The final two lectures, though, were a different story. They focused on plotting data and running simulations — topics my boot camp didn't cover and that rarely come up in my day-to-day work. That said, I'm not a total stranger to programmatic charting. A couple of years ago, I built a data analytics project where I automated reporting by extracting data from multiple databases, transforming it, and generating charts using CraftMyPDF. In some cases, I was given a chart design to recreate; in others, I designed the charts myself. The API calls to CraftMyPDF included JSON with the data needed for the JavaScript ApexCharts library to construct each chart. I also used ApexCharts directly in my MoveMinder portfolio project. So these lectures weren't a first introduction to charting — but they did surface some concepts worth keeping:

• The Matplotlib and SciPy libraries
• Visualization principles, such as rules for labeling and describing each axis
• A clear, step-by-step framework for running simulations

On that last point: I had expected simulations to be intimidating, but I was pleasantly surprised by how simple the core concept turned out to be. A simulation is essentially repeating an experiment k times and tracking the results. More specifically, it follows five steps:

1. Observe an event and identify an aspect of it to calculate.
2. Design a computational experiment of that event.
3. Run the experiment k times.
4. Track the outcome across all runs.
5. Report the value of interest.

I recognize this course only scratched the surface of simulations, but the foundational idea is elegant in its simplicity. Given my existing coding experience, I feel confident I can tackle more complex simulations as they come up.

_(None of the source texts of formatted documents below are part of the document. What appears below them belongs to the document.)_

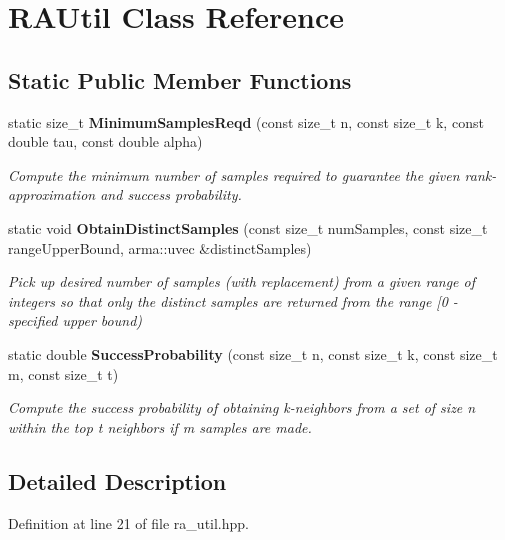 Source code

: \section{R\+A\+Util Class Reference}
\label{classmlpack_1_1neighbor_1_1RAUtil}
\subsection*{Static Public Member Functions}
\begin{DoxyCompactItemize}
\item 
static size\+\_\+t \textbf{ Minimum\+Samples\+Reqd} (const size\+\_\+t n, const size\+\_\+t k, const double tau, const double alpha)
\begin{DoxyCompactList}\small\item\em Compute the minimum number of samples required to guarantee the given rank-\/approximation and success probability. \end{DoxyCompactList}\item 
static void \textbf{ Obtain\+Distinct\+Samples} (const size\+\_\+t num\+Samples, const size\+\_\+t range\+Upper\+Bound, arma\+::uvec \&distinct\+Samples)
\begin{DoxyCompactList}\small\item\em Pick up desired number of samples (with replacement) from a given range of integers so that only the distinct samples are returned from the range [0 -\/ specified upper bound) \end{DoxyCompactList}\item 
static double \textbf{ Success\+Probability} (const size\+\_\+t n, const size\+\_\+t k, const size\+\_\+t m, const size\+\_\+t t)
\begin{DoxyCompactList}\small\item\em Compute the success probability of obtaining \textquotesingle{}k\textquotesingle{}-\/neighbors from a set of size \textquotesingle{}n\textquotesingle{} within the top \textquotesingle{}t\textquotesingle{} neighbors if \textquotesingle{}m\textquotesingle{} samples are made. \end{DoxyCompactList}\end{DoxyCompactItemize}


\subsection{Detailed Description}


Definition at line 21 of file ra\+\_\+util.\+hpp.



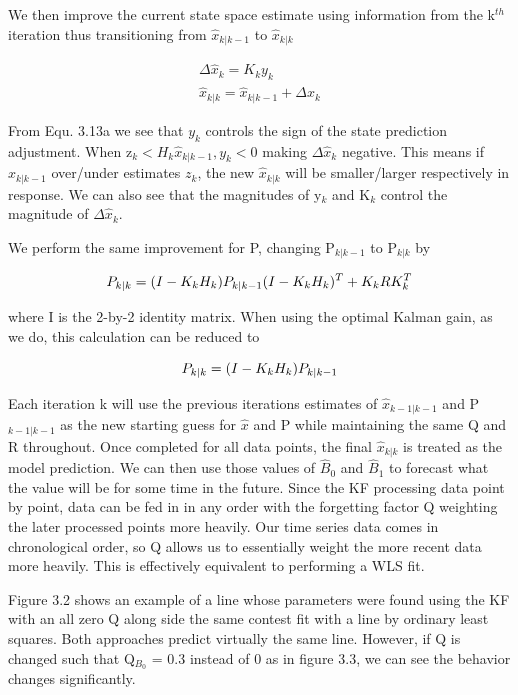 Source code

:   We then improve the current state space estimate using information from the k$^{th}$ iteration thus transitioning from $\hat{x}_{k|k-1}$ to $\hat{x}_{k|k}$
  
  \begin{subequations}
  \begin{align}
    \Delta\hat{x}_{k} = K_{k}y_{k} \\
    \hat{x}_{k|k} = \hat{x}_{k|k-1} + \Delta\hat{x}_{k}
    \end{align}
   \end{subequations}

From Equ. 3.13a we see that $y_{k}$ controls the sign of the state prediction adjustment. When z$_{k} < H_{k}\hat{x}_{k|k-1}, y_{k} < 0$ making $\Delta\hat{x}_{k}$ negative. This means if $\hat{x}_{k|k-1}$ over/under estimates $z_k$, the new $\hat{x}_{k|k}$ will be smaller/larger respectively in response. We can also see that the magnitudes of y$_{k}$ and K$_{k}$ control the magnitude of $\Delta\hat{x}_{k}$.

We perform the same improvement for P, changing P$_{k|k-1}$ to P$_{k|k}$ by

\begin{equation} 
\centering
P_{k|k} = (I - K_{k}H_{k})P_{k|k-1}(I - K_{k}H_{k})^{T} + K_{k}RK_{k}^{T}
\end{equation}

where I is the 2-by-2 identity matrix. When using the optimal Kalman gain, as we do, this calculation can be reduced to 

\begin{equation} 
\centering
P_{k|k} = (I - K_{k}H_{k})P_{k|k-1}
\end{equation}

Each iteration k will use the previous iterations estimates of $\hat{x}_{k-1|k-1}$ and P$_{k-1|k-1}$ as the new starting guess for $\hat{x}$ and P while maintaining the same Q and R throughout. Once completed for all data points, the final $\hat{x}_{k|k}$ is treated as the model prediction. We can then use those values of $\hat{B}_{0}$ and $\hat{B}_{1}$ to forecast what the value will be for some time in the future. Since the KF processing data point by point, data can be fed in in any order with the forgetting factor Q weighting the later processed points more heavily. Our time series data comes in chronological order, so Q allows us to essentially weight the more recent data more heavily. This is effectively equivalent to performing a WLS fit.

Figure 3.2 shows an example of a line whose parameters were found using the KF with an all zero Q along side the same contest fit with a line by ordinary least squares. Both approaches predict virtually the same line. However, if Q is changed such that Q$_{B_{0}}$ = 0.3  instead of 0 as in figure 3.3, we can see the behavior changes significantly.

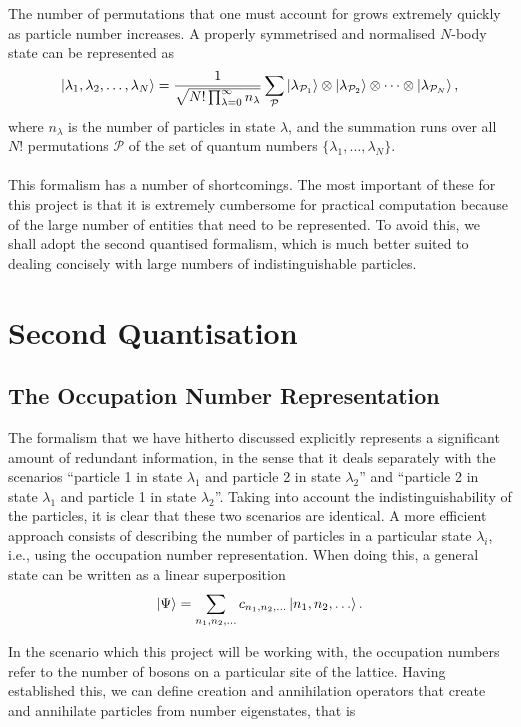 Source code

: \documentclass[a4paper,10pt]{article}
\begin{document}
The number of permutations that one must account for grows extremely quickly as particle number increases. A properly symmetrised and normalised $N$-body state can be
represented as \cite{Altland2010}
\begin{equation}
 \ket{\lambda_1,\lambda_2,\dots,\lambda_N}=\frac{1}{\sqrt{N!\prod_{\lambda=0}^{\infty}{n_{\lambda}}}}
 \sum_{\mathcal{P}}\ket{\lambda_{\mathcal{P}_1}}\otimes \ket{\lambda_{\mathcal{P}_2}}\otimes\dots\otimes\ket{\lambda_{\mathcal{P}_N}},
\end{equation}
where $n_{\lambda}$ is the number of particles in state $\lambda$, and the summation runs over all $N!$ permutations $\mathcal{P}$ of the set of quantum numbers $\{ \lambda_1,\dots,\lambda_N\}$.
\\\\
This formalism has a number of shortcomings. The most important of these for this project is that it is extremely cumbersome for practical computation because of the large number of entities that need to be 
represented. To avoid this, we shall adopt the second quantised formalism, which is much better suited to dealing concisely with large numbers of indistinguishable particles.
\newpage
\section{Second Quantisation}
\subsection{The Occupation Number Representation}
The formalism that we have hitherto discussed explicitly represents a significant amount of redundant information, in the sense that it deals separately with the scenarios ``particle 1 in state $\lambda_1$ and 
particle 2 in state $\lambda_2$'' and ``particle 2 in state $\lambda_1$ and particle 1 in state $\lambda_2$''. Taking into account the indistinguishability of the particles, it is clear that these two scenarios
are identical. A more efficient approach consists of describing the number of particles in a particular state $\lambda_i$, i.e., using the occupation number representation. When doing this, a general 
state can be written as a linear superposition
\begin{equation}
 \ket{\Psi}=\sum_{n_1,n_2,\dots}c_{n_1,n_2,\dots}\ket{n_1,n_2,\dots}.
\end{equation}

In the scenario which this project will be working with, the occupation numbers refer to the number of bosons on a particular site of the lattice.
Having established this, we can define creation and annihilation operators that create and annihilate particles from number eigenstates, that is
\end{document}
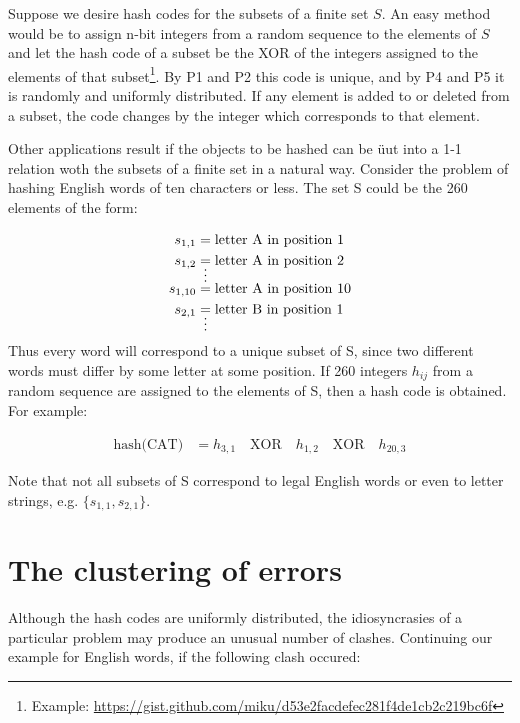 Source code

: \documentclass{article}
\begin{document}
Suppose we desire hash codes for the subsets of a finite set $S$. An easy
method would be to assign n-bit integers from a random sequence to the elements
of $S$ and let the hash code of a subset be the XOR of the integers assigned to
the elements of that subset\footnote{Example:
\url{https://gist.github.com/miku/d53e2facdefec281f4de1cb2c219bc6f}}. By P1
and P2 this code is unique, and by P4 and P5 it is randomly and uniformly
distributed. If any element is added to or deleted from a subset, the code
changes by the integer which corresponds to that element.

Other applications result if the objects to be hashed can be üut into a 1-1
relation woth the subsets of a finite set in a natural way. Consider the
problem of hashing English words of ten characters or less. The set S could be
the 260 elements of the form:

\begin{align*}
s_{1,1} &= \text{letter A in position 1} \\
s_{1,2} &= \text{letter A in position 2} \\
&\shortvdotswithin{=}
s_{1,10} &= \text{letter A in position 10} \\
s_{2,1} &= \text{letter B in position 1} \\
&\shortvdotswithin{=}
\end{align*}

Thus every word will correspond to a unique subset of S, since two different
words must differ by some letter at some position. If 260 integers $h_{ij}$
from a random sequence are assigned to the elements of S, then a hash code is
obtained. For example:

\begin{align*}
\text{hash(CAT)} &= h_{3,1} \quad \text{XOR} \quad h_{1,2} \quad \text{XOR} \quad h_{20,3}
\end{align*}

Note that not all subsets of S correspond to legal English words or even to letter strings, e.g. $\{s_{1,1}, s_{2,1}\}$.

\section*{The clustering of errors}

Although the hash codes are uniformly distributed, the idiosyncrasies of a
particular problem may produce an unusual number of clashes. Continuing our
example for English words, if the following clash occured:
\end{document}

Key Takeaways from the Course

Even in a course where most of the material was familiar ground, I walked away with a handful of genuinely useful nuggets:

• All Python functions return a value — even without a return statement. In the absence of a return statement, the function returns None.
• Glass-box testing uses scenarios that test every path through the code, with full visibility into the implementation. Black-box testing verifies that code meets its specifications using only inputs and outputs, with no visibility into the code itself.
• Identifying partitions in possible input values gives you a systematic approach to building a test suite.
• Integration testing verifies data flow between modules or components; functional testing verifies the entire system against user and business requirements.
• In Python, you can customize the behavior of operators like +, +=, and < for your own classes using dunder methods.
• Simulations aren't a complex, advanced technique — they follow a simple, five-step process.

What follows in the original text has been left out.